WHAT THE EXERCISE ASKS | Using the records below, write out again exactly the lines that begin at the line containing "- NSA发布云环境应用10大安全策略" and end at the line containing "- 划重点！！！你必须要知道的补天成都沙龙三个门票获取方式！", and no other lines.

Saved entries |
-.-.-

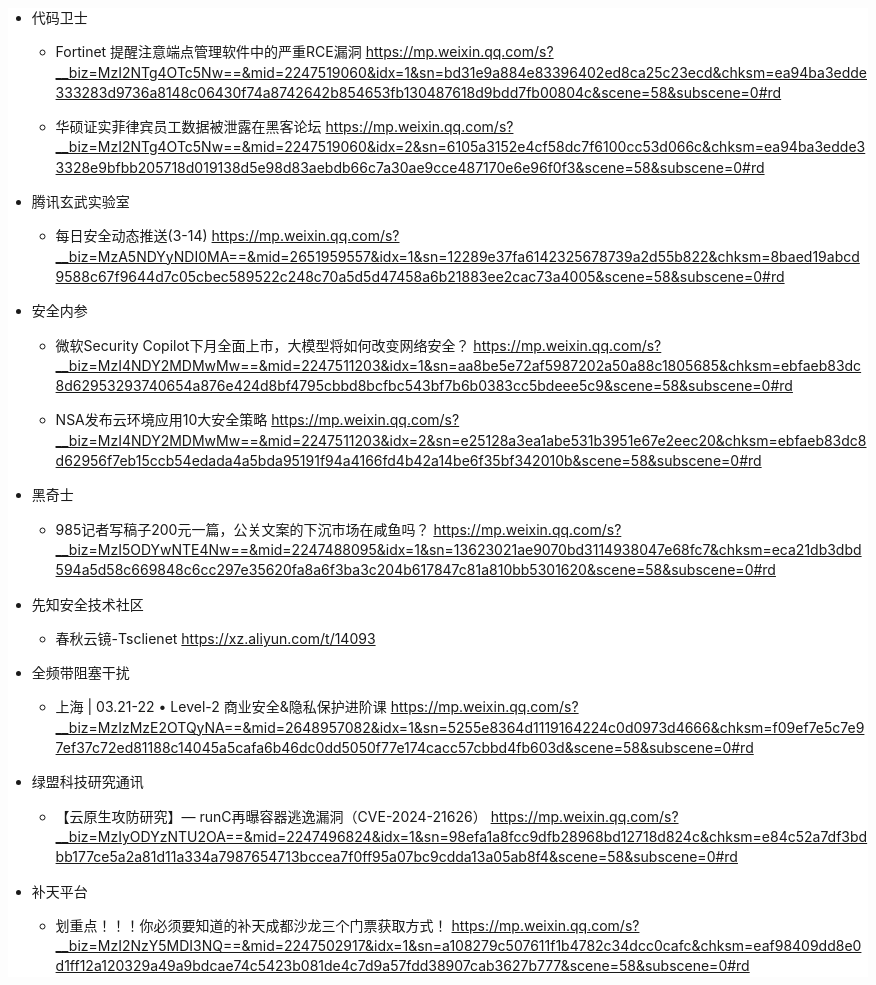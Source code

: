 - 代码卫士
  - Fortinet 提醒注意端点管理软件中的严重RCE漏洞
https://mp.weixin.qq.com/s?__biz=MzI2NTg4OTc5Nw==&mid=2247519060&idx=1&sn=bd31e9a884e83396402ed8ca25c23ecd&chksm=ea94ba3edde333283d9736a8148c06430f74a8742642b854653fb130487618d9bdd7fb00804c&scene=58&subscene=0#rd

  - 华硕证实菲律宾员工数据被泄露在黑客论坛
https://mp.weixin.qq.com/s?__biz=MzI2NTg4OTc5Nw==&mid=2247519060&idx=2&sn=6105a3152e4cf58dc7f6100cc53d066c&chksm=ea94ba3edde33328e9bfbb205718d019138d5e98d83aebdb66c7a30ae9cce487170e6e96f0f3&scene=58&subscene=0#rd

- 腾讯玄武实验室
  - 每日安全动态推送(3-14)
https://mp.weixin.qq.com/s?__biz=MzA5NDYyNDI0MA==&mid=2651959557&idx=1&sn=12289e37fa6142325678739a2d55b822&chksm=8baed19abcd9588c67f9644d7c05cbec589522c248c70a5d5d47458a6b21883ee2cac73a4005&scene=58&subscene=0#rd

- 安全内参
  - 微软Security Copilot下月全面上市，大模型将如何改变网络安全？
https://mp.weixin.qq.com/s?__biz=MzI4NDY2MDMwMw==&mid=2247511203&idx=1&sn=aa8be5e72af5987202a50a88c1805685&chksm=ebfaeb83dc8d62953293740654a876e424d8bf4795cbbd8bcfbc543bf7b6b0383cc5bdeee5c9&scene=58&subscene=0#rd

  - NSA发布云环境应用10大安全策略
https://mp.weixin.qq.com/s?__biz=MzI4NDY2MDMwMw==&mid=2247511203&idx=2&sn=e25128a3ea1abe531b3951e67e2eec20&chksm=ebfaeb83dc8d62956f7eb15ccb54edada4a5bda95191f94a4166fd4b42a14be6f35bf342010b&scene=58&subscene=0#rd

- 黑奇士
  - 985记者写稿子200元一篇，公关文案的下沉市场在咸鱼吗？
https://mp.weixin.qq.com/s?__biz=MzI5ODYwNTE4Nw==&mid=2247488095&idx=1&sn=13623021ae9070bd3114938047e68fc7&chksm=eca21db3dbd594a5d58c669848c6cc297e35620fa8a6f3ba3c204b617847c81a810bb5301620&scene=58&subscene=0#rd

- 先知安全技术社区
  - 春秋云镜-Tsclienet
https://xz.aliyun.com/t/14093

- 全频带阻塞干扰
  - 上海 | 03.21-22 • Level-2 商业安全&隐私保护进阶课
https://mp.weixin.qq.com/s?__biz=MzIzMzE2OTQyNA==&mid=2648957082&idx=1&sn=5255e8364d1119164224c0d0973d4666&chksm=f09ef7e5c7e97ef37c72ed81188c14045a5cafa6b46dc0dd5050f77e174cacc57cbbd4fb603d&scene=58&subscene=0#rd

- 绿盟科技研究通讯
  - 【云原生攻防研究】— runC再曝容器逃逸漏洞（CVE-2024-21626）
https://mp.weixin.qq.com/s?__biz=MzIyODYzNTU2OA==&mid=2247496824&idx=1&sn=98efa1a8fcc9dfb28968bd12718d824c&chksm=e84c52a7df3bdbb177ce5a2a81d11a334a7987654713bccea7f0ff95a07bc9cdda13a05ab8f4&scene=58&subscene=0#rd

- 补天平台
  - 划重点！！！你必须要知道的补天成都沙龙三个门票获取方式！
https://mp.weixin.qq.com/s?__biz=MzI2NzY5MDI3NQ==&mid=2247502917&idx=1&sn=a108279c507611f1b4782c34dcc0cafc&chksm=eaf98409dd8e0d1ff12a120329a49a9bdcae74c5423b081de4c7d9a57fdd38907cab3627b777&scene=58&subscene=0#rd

-.-.-

EXERCISE SOLUTION |
  - NSA发布云环境应用10大安全策略
https://mp.weixin.qq.com/s?__biz=MzI4NDY2MDMwMw==&mid=2247511203&idx=2&sn=e25128a3ea1abe531b3951e67e2eec20&chksm=ebfaeb83dc8d62956f7eb15ccb54edada4a5bda95191f94a4166fd4b42a14be6f35bf342010b&scene=58&subscene=0#rd

- 黑奇士
  - 985记者写稿子200元一篇，公关文案的下沉市场在咸鱼吗？
https://mp.weixin.qq.com/s?__biz=MzI5ODYwNTE4Nw==&mid=2247488095&idx=1&sn=13623021ae9070bd3114938047e68fc7&chksm=eca21db3dbd594a5d58c669848c6cc297e35620fa8a6f3ba3c204b617847c81a810bb5301620&scene=58&subscene=0#rd

- 先知安全技术社区
  - 春秋云镜-Tsclienet
https://xz.aliyun.com/t/14093

- 全频带阻塞干扰
  - 上海 | 03.21-22 • Level-2 商业安全&隐私保护进阶课
https://mp.weixin.qq.com/s?__biz=MzIzMzE2OTQyNA==&mid=2648957082&idx=1&sn=5255e8364d1119164224c0d0973d4666&chksm=f09ef7e5c7e97ef37c72ed81188c14045a5cafa6b46dc0dd5050f77e174cacc57cbbd4fb603d&scene=58&subscene=0#rd

- 绿盟科技研究通讯
  - 【云原生攻防研究】— runC再曝容器逃逸漏洞（CVE-2024-21626）
https://mp.weixin.qq.com/s?__biz=MzIyODYzNTU2OA==&mid=2247496824&idx=1&sn=98efa1a8fcc9dfb28968bd12718d824c&chksm=e84c52a7df3bdbb177ce5a2a81d11a334a7987654713bccea7f0ff95a07bc9cdda13a05ab8f4&scene=58&subscene=0#rd

- 补天平台
  - 划重点！！！你必须要知道的补天成都沙龙三个门票获取方式！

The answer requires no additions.